Yeah, sure, it’s pretty. But be careful; this dress is imbued with the unique power to suck all of the vitality out of the starlets who wear it and all those who gaze upon it.
The first word that comes to mind when we see this is “frazzled.” The second words are “Big Bird.” And then, of course, comes _Fraggle Rock_. That said, we kind of like it.
Heidi to her stylist: “I want to look like I was wrapped in tinfoil, but I also want to show my underwear and have a middle-school craft-project vibe.” Kudos, stylist, for making Heidi’s dreams come true.
We like the jacket and pants; we even like the hair. However, we just can’t lose the feeling that there’s a pretentious goober somewhere in the room.

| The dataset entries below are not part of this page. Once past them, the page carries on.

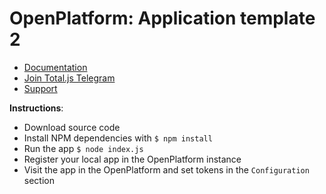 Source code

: # OpenPlatform: Application template 2

- [Documentation](https://docs.totaljs.com/openplatform/)
- [Join Total.js Telegram](https://t.me/totaljs)
- [Support](https://www.totaljs.com/support/)

__Instructions__:

- Download source code
- Install NPM dependencies with `$ npm install`
- Run the app `$ node index.js`
- Register your local app in the OpenPlatform instance
- Visit the app in the OpenPlatform and set tokens in the `Configuration` section

[license-image]: https://img.shields.io/badge/license-MIT-blue.svg?style=flat
[license-url]: license.txt
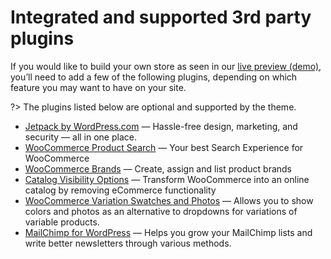 # Integrated and supported 3rd party plugins

If you would like to build your own store as seen in our [live preview (demo)](https://www.conj.ws/electronic-store), you’ll need to add a few of the following plugins, depending on which feature you may want to have on your site. 

?> The plugins listed below are optional and supported by the theme.

* [Jetpack by WordPress.com](https://wordpress.org/plugins/jetpack) — Hassle-free design, marketing, and security — all in one place.
* [WooCommerce Product Search](https://woocommerce.com/products/woocommerce-product-search) — Your best Search Experience for WooCommerce
* [WooCommerce Brands](https://woocommerce.com/products/brands) — Create, assign and list product brands
* [Catalog Visibility Options](https://woocommerce.com/products/catalog-visibility-options) — Transform WooCommerce into an online catalog by removing eCommerce functionality
* [WooCommerce Variation Swatches and Photos](https://woocommerce.com/products/variation-swatches-and-photos) — 
Allows you to show colors and photos as an alternative to dropdowns for variations of variable products.
* [MailChimp for WordPress](https://wordpress.org/plugins/mailchimp-for-wp) — Helps you grow your MailChimp lists and write better newsletters through various methods.
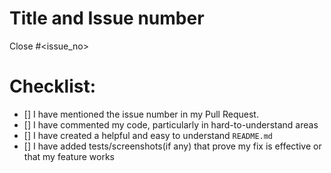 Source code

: # Title and Issue number 
<!-- Please make sure issue number is mention in Pull Request else PR will not be merged. -->

Close #<issue_no>
<!-- Example Close #244  -->
<!-- Replace `issue_no` with the issue number which is fixed in this PR -->


# Checklist:

- [] I have mentioned the issue number in my Pull Request.
- [] I have commented my code, particularly in hard-to-understand areas
- [] I have created a helpful and easy to understand `README.md`
- [] I have added tests/screenshots(if any) that prove my fix is effective or that my feature works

Oh right, it’s the sunglasses.
Selena Gomez and Justin Bieber
Selena looks fabulous here, we love the fringe at the bottom of her gown, but it looks like Justin mistook the AMAs for a night of Christmas caroling in the 1800s. It’s okay, Justin, it happens to the best of us.
This look is fine, but we really don’t feel there’s enough going on. Had Phoebe thrown on some detachable fur arm warmers, some 3-D glasses (for kicks), and a collar necklace with flashing LED lights then we’d have something to talk about.